[[ Task input open ]]
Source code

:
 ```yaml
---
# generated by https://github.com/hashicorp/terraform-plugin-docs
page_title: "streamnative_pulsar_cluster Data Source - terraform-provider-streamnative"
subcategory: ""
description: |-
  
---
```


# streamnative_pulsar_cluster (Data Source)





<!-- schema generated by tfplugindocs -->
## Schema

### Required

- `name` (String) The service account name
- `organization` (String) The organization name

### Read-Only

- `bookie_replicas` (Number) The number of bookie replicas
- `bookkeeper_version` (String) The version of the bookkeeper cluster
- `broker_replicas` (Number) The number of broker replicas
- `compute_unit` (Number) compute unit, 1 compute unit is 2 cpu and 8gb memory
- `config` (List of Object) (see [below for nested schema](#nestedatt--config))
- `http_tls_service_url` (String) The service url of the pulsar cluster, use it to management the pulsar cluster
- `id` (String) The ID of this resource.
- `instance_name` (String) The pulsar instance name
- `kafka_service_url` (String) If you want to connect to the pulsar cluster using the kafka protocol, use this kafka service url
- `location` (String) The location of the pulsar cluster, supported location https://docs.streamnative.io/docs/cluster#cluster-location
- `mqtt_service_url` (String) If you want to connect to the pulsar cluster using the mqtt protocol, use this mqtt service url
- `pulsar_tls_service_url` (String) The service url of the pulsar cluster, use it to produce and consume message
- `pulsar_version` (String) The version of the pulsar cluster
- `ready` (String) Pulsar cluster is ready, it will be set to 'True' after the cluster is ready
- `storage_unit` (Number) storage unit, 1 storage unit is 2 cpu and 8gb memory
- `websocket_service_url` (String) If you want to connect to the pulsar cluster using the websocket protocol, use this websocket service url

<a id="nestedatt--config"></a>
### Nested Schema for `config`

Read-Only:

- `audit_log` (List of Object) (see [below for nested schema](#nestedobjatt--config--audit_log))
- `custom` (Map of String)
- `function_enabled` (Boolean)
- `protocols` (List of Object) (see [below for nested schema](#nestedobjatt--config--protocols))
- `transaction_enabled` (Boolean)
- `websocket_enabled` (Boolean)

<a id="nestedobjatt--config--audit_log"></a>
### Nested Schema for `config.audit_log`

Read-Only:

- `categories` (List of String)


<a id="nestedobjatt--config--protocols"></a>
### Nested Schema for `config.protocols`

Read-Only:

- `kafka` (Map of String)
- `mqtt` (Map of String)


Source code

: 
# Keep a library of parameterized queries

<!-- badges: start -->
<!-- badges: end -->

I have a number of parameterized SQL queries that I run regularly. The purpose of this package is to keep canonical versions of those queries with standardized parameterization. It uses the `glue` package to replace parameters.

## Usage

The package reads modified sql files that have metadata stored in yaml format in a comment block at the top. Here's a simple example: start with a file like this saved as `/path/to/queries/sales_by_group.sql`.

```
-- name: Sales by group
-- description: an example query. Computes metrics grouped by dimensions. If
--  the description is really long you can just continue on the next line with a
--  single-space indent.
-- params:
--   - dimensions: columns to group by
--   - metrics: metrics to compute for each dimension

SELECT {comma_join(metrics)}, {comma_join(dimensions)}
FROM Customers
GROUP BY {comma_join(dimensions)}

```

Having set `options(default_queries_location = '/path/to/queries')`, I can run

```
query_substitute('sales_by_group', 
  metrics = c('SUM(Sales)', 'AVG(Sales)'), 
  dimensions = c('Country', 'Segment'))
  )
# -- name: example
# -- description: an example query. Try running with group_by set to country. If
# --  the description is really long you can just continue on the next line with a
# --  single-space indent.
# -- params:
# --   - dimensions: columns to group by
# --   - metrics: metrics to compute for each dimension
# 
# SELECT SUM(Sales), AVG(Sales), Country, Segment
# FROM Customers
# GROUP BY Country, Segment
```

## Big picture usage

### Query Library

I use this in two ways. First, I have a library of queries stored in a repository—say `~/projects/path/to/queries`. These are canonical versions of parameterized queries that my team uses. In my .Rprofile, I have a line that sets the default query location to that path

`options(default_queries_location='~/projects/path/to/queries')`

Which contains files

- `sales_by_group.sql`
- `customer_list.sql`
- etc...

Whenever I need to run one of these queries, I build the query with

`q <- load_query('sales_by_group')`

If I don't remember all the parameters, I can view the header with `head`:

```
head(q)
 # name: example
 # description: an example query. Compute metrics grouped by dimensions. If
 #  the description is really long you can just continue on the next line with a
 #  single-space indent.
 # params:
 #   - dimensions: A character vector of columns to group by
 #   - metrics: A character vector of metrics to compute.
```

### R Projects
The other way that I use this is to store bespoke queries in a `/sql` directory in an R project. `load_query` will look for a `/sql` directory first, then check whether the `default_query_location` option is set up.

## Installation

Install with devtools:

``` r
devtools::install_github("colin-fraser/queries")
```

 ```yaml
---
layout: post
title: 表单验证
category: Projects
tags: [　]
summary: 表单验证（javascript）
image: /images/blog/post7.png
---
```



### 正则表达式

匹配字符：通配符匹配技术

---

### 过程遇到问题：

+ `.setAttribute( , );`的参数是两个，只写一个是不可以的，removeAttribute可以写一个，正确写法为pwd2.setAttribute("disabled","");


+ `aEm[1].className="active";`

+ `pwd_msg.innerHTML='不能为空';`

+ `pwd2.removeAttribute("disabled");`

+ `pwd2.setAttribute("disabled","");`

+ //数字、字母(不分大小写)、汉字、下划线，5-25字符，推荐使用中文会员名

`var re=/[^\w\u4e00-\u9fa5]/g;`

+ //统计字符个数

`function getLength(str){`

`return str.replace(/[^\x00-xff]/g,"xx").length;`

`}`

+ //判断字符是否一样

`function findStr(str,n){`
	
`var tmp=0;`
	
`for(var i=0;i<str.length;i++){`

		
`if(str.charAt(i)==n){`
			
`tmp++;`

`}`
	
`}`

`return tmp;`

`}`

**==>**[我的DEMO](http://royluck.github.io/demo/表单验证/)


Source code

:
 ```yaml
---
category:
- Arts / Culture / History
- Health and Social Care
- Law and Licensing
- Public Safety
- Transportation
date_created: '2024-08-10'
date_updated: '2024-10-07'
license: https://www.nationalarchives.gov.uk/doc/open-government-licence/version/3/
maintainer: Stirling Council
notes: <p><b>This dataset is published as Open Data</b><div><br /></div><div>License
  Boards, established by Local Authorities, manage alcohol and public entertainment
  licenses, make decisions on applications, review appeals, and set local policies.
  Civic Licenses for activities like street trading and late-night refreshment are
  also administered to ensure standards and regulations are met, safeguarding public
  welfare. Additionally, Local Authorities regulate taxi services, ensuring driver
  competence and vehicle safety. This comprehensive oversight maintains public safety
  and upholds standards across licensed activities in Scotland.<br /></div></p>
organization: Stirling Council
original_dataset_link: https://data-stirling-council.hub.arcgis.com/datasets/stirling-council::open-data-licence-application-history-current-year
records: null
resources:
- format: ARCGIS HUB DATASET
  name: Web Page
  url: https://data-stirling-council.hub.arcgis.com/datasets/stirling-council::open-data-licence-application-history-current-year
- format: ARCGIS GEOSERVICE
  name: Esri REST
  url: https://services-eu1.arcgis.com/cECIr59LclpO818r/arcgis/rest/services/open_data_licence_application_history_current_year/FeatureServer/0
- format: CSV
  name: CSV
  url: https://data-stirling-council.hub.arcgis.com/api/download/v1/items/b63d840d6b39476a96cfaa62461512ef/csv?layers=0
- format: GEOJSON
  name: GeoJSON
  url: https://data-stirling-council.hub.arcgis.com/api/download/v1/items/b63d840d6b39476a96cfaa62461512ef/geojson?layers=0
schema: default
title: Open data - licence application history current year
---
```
[[ Task input closed ]]
▶ **Directions for this task**: Write the records out precisely, omitting nothing.

▶ **Exercise response**:
Source code

:
 ```yaml
---
# generated by https://github.com/hashicorp/terraform-plugin-docs
page_title: "streamnative_pulsar_cluster Data Source - terraform-provider-streamnative"
subcategory: ""
description: |-
  
---
```


# streamnative_pulsar_cluster (Data Source)





<!-- schema generated by tfplugindocs -->
## Schema

### Required

- `name` (String) The service account name
- `organization` (String) The organization name

### Read-Only

- `bookie_replicas` (Number) The number of bookie replicas
- `bookkeeper_version` (String) The version of the bookkeeper cluster
- `broker_replicas` (Number) The number of broker replicas
- `compute_unit` (Number) compute unit, 1 compute unit is 2 cpu and 8gb memory
- `config` (List of Object) (see [below for nested schema](#nestedatt--config))
- `http_tls_service_url` (String) The service url of the pulsar cluster, use it to management the pulsar cluster
- `id` (String) The ID of this resource.
- `instance_name` (String) The pulsar instance name
- `kafka_service_url` (String) If you want to connect to the pulsar cluster using the kafka protocol, use this kafka service url
- `location` (String) The location of the pulsar cluster, supported location https://docs.streamnative.io/docs/cluster#cluster-location
- `mqtt_service_url` (String) If you want to connect to the pulsar cluster using the mqtt protocol, use this mqtt service url
- `pulsar_tls_service_url` (String) The service url of the pulsar cluster, use it to produce and consume message
- `pulsar_version` (String) The version of the pulsar cluster
- `ready` (String) Pulsar cluster is ready, it will be set to 'True' after the cluster is ready
- `storage_unit` (Number) storage unit, 1 storage unit is 2 cpu and 8gb memory
- `websocket_service_url` (String) If you want to connect to the pulsar cluster using the websocket protocol, use this websocket service url

<a id="nestedatt--config"></a>
### Nested Schema for `config`

Read-Only:

- `audit_log` (List of Object) (see [below for nested schema](#nestedobjatt--config--audit_log))
- `custom` (Map of String)
- `function_enabled` (Boolean)
- `protocols` (List of Object) (see [below for nested schema](#nestedobjatt--config--protocols))
- `transaction_enabled` (Boolean)
- `websocket_enabled` (Boolean)

<a id="nestedobjatt--config--audit_log"></a>
### Nested Schema for `config.audit_log`

Read-Only:

- `categories` (List of String)


<a id="nestedobjatt--config--protocols"></a>
### Nested Schema for `config.protocols`

Read-Only:

- `kafka` (Map of String)
- `mqtt` (Map of String)


Source code

: 
# Keep a library of parameterized queries

<!-- badges: start -->
<!-- badges: end -->

I have a number of parameterized SQL queries that I run regularly. The purpose of this package is to keep canonical versions of those queries with standardized parameterization. It uses the `glue` package to replace parameters.

## Usage

The package reads modified sql files that have metadata stored in yaml format in a comment block at the top. Here's a simple example: start with a file like this saved as `/path/to/queries/sales_by_group.sql`.

```
-- name: Sales by group
-- description: an example query. Computes metrics grouped by dimensions. If
--  the description is really long you can just continue on the next line with a
--  single-space indent.
-- params:
--   - dimensions: columns to group by
--   - metrics: metrics to compute for each dimension

SELECT {comma_join(metrics)}, {comma_join(dimensions)}
FROM Customers
GROUP BY {comma_join(dimensions)}

```

Having set `options(default_queries_location = '/path/to/queries')`, I can run

```
query_substitute('sales_by_group', 
  metrics = c('SUM(Sales)', 'AVG(Sales)'), 
  dimensions = c('Country', 'Segment'))
  )
# -- name: example
# -- description: an example query. Try running with group_by set to country. If
# --  the description is really long you can just continue on the next line with a
# --  single-space indent.
# -- params:
# --   - dimensions: columns to group by
# --   - metrics: metrics to compute for each dimension
# 
# SELECT SUM(Sales), AVG(Sales), Country, Segment
# FROM Customers
# GROUP BY Country, Segment
```

## Big picture usage

### Query Library

I use this in two ways. First, I have a library of queries stored in a repository—say `~/projects/path/to/queries`. These are canonical versions of parameterized queries that my team uses. In my .Rprofile, I have a line that sets the default query location to that path

`options(default_queries_location='~/projects/path/to/queries')`

Which contains files

- `sales_by_group.sql`
- `customer_list.sql`
- etc...

Whenever I need to run one of these queries, I build the query with

`q <- load_query('sales_by_group')`

If I don't remember all the parameters, I can view the header with `head`:

```
head(q)
 # name: example
 # description: an example query. Compute metrics grouped by dimensions. If
 #  the description is really long you can just continue on the next line with a
 #  single-space indent.
 # params:
 #   - dimensions: A character vector of columns to group by
 #   - metrics: A character vector of metrics to compute.
```

### R Projects
The other way that I use this is to store bespoke queries in a `/sql` directory in an R project. `load_query` will look for a `/sql` directory first, then check whether the `default_query_location` option is set up.

## Installation

Install with devtools:

``` r
devtools::install_github("colin-fraser/queries")
```

 ```yaml
---
layout: post
title: 表单验证
category: Projects
tags: [　]
summary: 表单验证（javascript）
image: /images/blog/post7.png
---
```



### 正则表达式

匹配字符：通配符匹配技术

---

### 过程遇到问题：

+ `.setAttribute( , );`的参数是两个，只写一个是不可以的，removeAttribute可以写一个，正确写法为pwd2.setAttribute("disabled","");


+ `aEm[1].className="active";`

+ `pwd_msg.innerHTML='不能为空';`

+ `pwd2.removeAttribute("disabled");`

+ `pwd2.setAttribute("disabled","");`

+ //数字、字母(不分大小写)、汉字、下划线，5-25字符，推荐使用中文会员名

`var re=/[^\w\u4e00-\u9fa5]/g;`

+ //统计字符个数

`function getLength(str){`

`return str.replace(/[^\x00-xff]/g,"xx").length;`

`}`

+ //判断字符是否一样

`function findStr(str,n){`
	
`var tmp=0;`
	
`for(var i=0;i<str.length;i++){`

		
`if(str.charAt(i)==n){`
			
`tmp++;`

`}`
	
`}`

`return tmp;`

`}`

**==>**[我的DEMO](http://royluck.github.io/demo/表单验证/)


Source code

:
 ```yaml
---
category:
- Arts / Culture / History
- Health and Social Care
- Law and Licensing
- Public Safety
- Transportation
date_created: '2024-08-10'
date_updated: '2024-10-07'
license: https://www.nationalarchives.gov.uk/doc/open-government-licence/version/3/
maintainer: Stirling Council
notes: <p><b>This dataset is published as Open Data</b><div><br /></div><div>License
  Boards, established by Local Authorities, manage alcohol and public entertainment
  licenses, make decisions on applications, review appeals, and set local policies.
  Civic Licenses for activities like street trading and late-night refreshment are
  also administered to ensure standards and regulations are met, safeguarding public
  welfare. Additionally, Local Authorities regulate taxi services, ensuring driver
  competence and vehicle safety. This comprehensive oversight maintains public safety
  and upholds standards across licensed activities in Scotland.<br /></div></p>
organization: Stirling Council
original_dataset_link: https://data-stirling-council.hub.arcgis.com/datasets/stirling-council::open-data-licence-application-history-current-year
records: null
resources:
- format: ARCGIS HUB DATASET
  name: Web Page
  url: https://data-stirling-council.hub.arcgis.com/datasets/stirling-council::open-data-licence-application-history-current-year
- format: ARCGIS GEOSERVICE
  name: Esri REST
  url: https://services-eu1.arcgis.com/cECIr59LclpO818r/arcgis/rest/services/open_data_licence_application_history_current_year/FeatureServer/0
- format: CSV
  name: CSV
  url: https://data-stirling-council.hub.arcgis.com/api/download/v1/items/b63d840d6b39476a96cfaa62461512ef/csv?layers=0
- format: GEOJSON
  name: GeoJSON
  url: https://data-stirling-council.hub.arcgis.com/api/download/v1/items/b63d840d6b39476a96cfaa62461512ef/geojson?layers=0
schema: default
title: Open data - licence application history current year
---
```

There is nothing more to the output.